301)神戸山口組分裂、織田代表に真意と展望を聞いた 侠道精神を取り戻す(17年5月8日)


 4月30日、神戸山口組から「任侠団体山口組」(織田絆誠代表、約60団体加盟)が分離、独立した。筆者は結成後、織田代表を訪ね、長時間インタビューを行った。

 内容の詳細については8日発売の「週刊現代」をご覧いただきたいが、明確化した点はこうだ。

 山口組を再統一し、組員たちを対立・抗争の桎梏から解放するためには、恨みつらみなど過去の感情的もつれを抱える旧世代が退き、中堅世代に潔くバトンを渡すことだ。そのための最低条件は六代目山口組から司忍組長、高山清司若頭、神戸山口組から井上邦雄組長、正木年男総本部長が引退しなければならない。
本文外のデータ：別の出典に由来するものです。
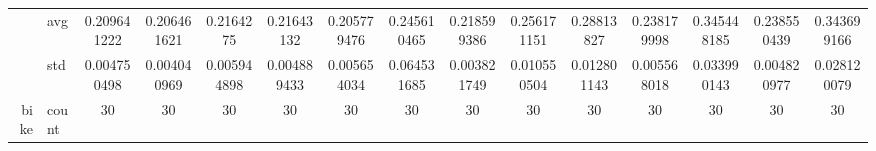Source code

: \begin{table}[H]
{\begin{tabular}{rlccc|c|c|c|c|c|ccccc}
			                                                                               & avg                & \cellcolor[rgb]{ .459,  .765,  .486}0.209641222                                & \cellcolor[rgb]{ .4,  .745,  .482}0.206461621                                  & \cellcolor[rgb]{ .588,  .8,  .49}0.2164275                                     & \cellcolor[rgb]{ .588,  .8,  .49}0.21643132     & \cellcolor[rgb]{ .388,  .745,  .482}\textcolor[rgb]{ 0,  .38,  0}{0.205779476} & \cellcolor[rgb]{ 1,  .886,  .514}0.245610465    & \cellcolor[rgb]{ .627,  .812,  .494}0.218599386                                & \cellcolor[rgb]{ .996,  .839,  .502}0.256171151 & \cellcolor[rgb]{ .988,  .686,  .475}0.28813827  & \cellcolor[rgb]{ 1,  .922,  .518}0.238179998    & \cellcolor[rgb]{ .973,  .412,  .42}0.345448185  & \cellcolor[rgb]{ 1,  .922,  .518}0.238550439    & \cellcolor[rgb]{ .976,  .424,  .424}0.343699166 \\
			                                                                               & std                & 0.004750498                                                                    & 0.004040969                                                                    & 0.005944898                                                                    & 0.004889433                                     & 0.005654034                                                                    & 0.064531685                                     & 0.003821749                                                                    & 0.010550504                                     & 0.012801143                                     & 0.005568018                                     & 0.033990143                                     & 0.004820977                                     & 0.028120079                                     \\
			bike                                                                           & count              & 30                                                                             & 30                                                                             & 30                                                                             & 30                                              & 30                                                                             & 30                                              & 30                                                                             & 30                                              & 30                                              & 30                                              & 30                                              & 30                                              & 30                                              \\

\end{tabular}}
\end{table}
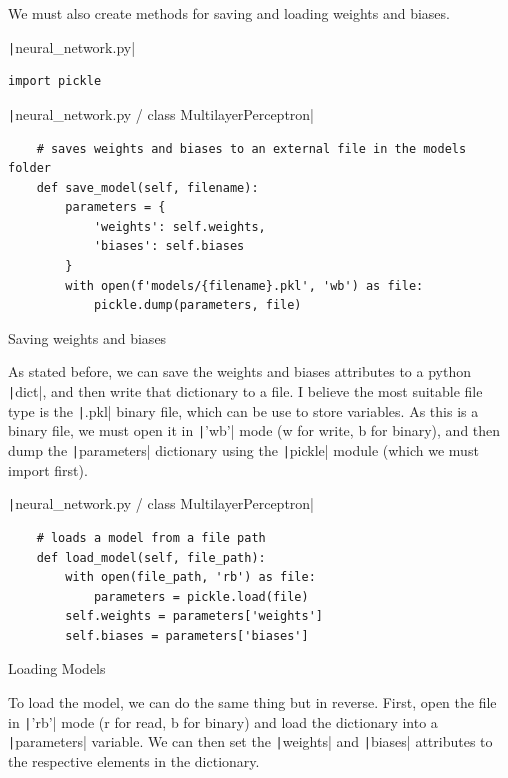 \documentclass[12pt]{report}
\newcommand{\pil}[1]{\protect\texttt|#1|}
\begin{document}
We must also create methods for saving and loading weights and biases.

\begin{listing}[H]
\pil{neural_network.py}
\begin{verbatim}
import pickle
\end{verbatim}
\pil{neural_network.py / class MultilayerPerceptron}
\begin{verbatim}
    # saves weights and biases to an external file in the models folder
    def save_model(self, filename):
        parameters = {
            'weights': self.weights,
            'biases': self.biases
        }
        with open(f'models/{filename}.pkl', 'wb') as file:
            pickle.dump(parameters, file)
\end{verbatim}
\caption{Saving weights and biases}\label{cs:savingModels}
\end{listing}

As stated before, we can save the weights and biases attributes to a python \pil{dict}, and then write that dictionary to a file. I believe the most suitable file type is the \pil{.pkl} binary file, which can be use to store variables. As this is a binary file, we must open it in \pil{'wb'} mode (w for write, b for binary), and then dump the \pil{parameters} dictionary using the \pil{pickle} module (which we must import first).

\begin{listing}[H]
\pil{neural_network.py / class MultilayerPerceptron}
\begin{verbatim}
    # loads a model from a file path
    def load_model(self, file_path):
        with open(file_path, 'rb') as file:
            parameters = pickle.load(file)
        self.weights = parameters['weights']
        self.biases = parameters['biases']
\end{verbatim}
\caption{Loading Models}\label{cs:loadingModels}
\end{listing}

To load the model, we can do the same thing but in reverse. First, open the file in \pil{'rb'} mode (r for read, b for binary) and load the dictionary into a \pil{parameters} variable. We can then set the \pil{weights} and \pil{biases} attributes to the respective elements in the dictionary.
\end{document}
 任侠団体山口組では傘下の組織に至るまで、月会費は10万円以下と定める。団体としては他団体との交際は行わない。カネがかかるからで、他団体と交際したければ個人で行う。

 団体の本部は定めない。定例会の場所は加盟団体の持ち回りで行い、多人数が集まる必要があるときには、大広間を持つ組織で行う。従来通り山菱の代紋を使う。

 集まりのときも服装は自由。従来の決まり切ったダークスーツ、ワイシャツ姿は撤廃。茶髪やサングラス、カラーシャツも可。ヤクザはヤクザらしくがモットーで、これは抗争に当たっても変わらない。会費はオール10万円以下だから、月に5万円、1万円といった下部組織もあり得る。
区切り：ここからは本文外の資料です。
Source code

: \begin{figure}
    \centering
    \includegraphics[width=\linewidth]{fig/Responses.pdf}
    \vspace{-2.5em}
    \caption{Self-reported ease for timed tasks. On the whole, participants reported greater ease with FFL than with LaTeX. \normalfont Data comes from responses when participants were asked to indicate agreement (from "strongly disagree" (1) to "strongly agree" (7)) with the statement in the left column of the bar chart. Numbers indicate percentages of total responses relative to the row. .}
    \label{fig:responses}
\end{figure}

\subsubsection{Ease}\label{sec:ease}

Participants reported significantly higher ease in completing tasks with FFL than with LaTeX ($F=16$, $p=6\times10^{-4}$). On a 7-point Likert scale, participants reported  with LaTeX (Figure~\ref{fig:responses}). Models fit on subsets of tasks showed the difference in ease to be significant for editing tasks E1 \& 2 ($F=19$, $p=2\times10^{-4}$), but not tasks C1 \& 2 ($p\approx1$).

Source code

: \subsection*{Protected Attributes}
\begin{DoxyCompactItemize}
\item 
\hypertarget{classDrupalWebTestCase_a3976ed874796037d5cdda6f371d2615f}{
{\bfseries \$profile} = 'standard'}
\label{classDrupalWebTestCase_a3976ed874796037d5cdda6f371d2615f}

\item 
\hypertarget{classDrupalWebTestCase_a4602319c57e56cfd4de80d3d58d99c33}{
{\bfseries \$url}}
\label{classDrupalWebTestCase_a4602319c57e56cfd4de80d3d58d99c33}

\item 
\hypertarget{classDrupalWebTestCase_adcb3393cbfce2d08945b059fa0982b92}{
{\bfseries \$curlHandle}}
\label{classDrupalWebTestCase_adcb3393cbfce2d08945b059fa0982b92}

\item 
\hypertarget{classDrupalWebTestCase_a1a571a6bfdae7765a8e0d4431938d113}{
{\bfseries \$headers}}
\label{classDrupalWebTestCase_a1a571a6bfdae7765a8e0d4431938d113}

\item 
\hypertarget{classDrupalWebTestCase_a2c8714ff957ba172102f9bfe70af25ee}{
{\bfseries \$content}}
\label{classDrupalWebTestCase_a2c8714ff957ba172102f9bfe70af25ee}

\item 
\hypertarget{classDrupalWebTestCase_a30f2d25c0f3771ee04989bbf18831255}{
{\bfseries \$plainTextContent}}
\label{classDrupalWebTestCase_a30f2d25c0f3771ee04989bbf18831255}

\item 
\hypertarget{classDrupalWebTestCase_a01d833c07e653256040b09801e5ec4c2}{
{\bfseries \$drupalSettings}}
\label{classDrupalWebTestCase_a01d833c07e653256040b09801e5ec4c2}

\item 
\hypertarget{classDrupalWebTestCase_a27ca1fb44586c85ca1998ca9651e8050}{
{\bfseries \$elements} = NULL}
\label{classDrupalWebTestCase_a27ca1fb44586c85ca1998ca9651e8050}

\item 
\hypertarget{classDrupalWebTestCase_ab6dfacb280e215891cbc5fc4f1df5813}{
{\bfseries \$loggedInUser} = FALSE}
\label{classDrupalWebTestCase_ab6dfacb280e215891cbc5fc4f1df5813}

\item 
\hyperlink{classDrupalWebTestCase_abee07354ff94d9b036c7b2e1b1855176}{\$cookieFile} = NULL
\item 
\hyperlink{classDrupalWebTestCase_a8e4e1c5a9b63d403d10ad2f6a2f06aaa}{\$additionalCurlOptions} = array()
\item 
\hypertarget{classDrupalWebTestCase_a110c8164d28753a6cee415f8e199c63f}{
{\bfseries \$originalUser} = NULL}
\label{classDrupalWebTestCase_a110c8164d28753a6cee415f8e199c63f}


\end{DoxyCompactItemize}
 組員は会費の安さから生活にゆとりを持った上、社会貢献を心掛ける。田岡一雄三代目が定めた山口組「綱領」には「侠道精神に則り国家社会の興隆に貢献」とある。

 綱領は式事の際読み上げるだけでなく、実践したい。具体的にはヤクザが反社(反社会的集団)と見られ、警察から正業を営むことも阻止される現状を脱却すべく、たとえば不良外国人対策や海外での邦人警護などに取り組みたい。現在、そのための具体的方策を研究中だが、努力の積み重ねで社会的な有用性の認知に結びつけたい。

 織田代表は熱のある雄弁家で、しかもこれまで神戸山口組の若頭代行として、全国の中堅、若手に直接、語りかけてきた。傘下組員の心をがっちり掴んでいると見られ、今回の分裂・独立が日ごとに影響力を増し、小が大を呑み込む事態さえ起こり得よう。

 カリスマ性さえ持つ織田代表を失った神戸山口組は悔やんでも悔やみ切れない損失を負った。山口組も暴力団世界全体も激動の時代を迎えている。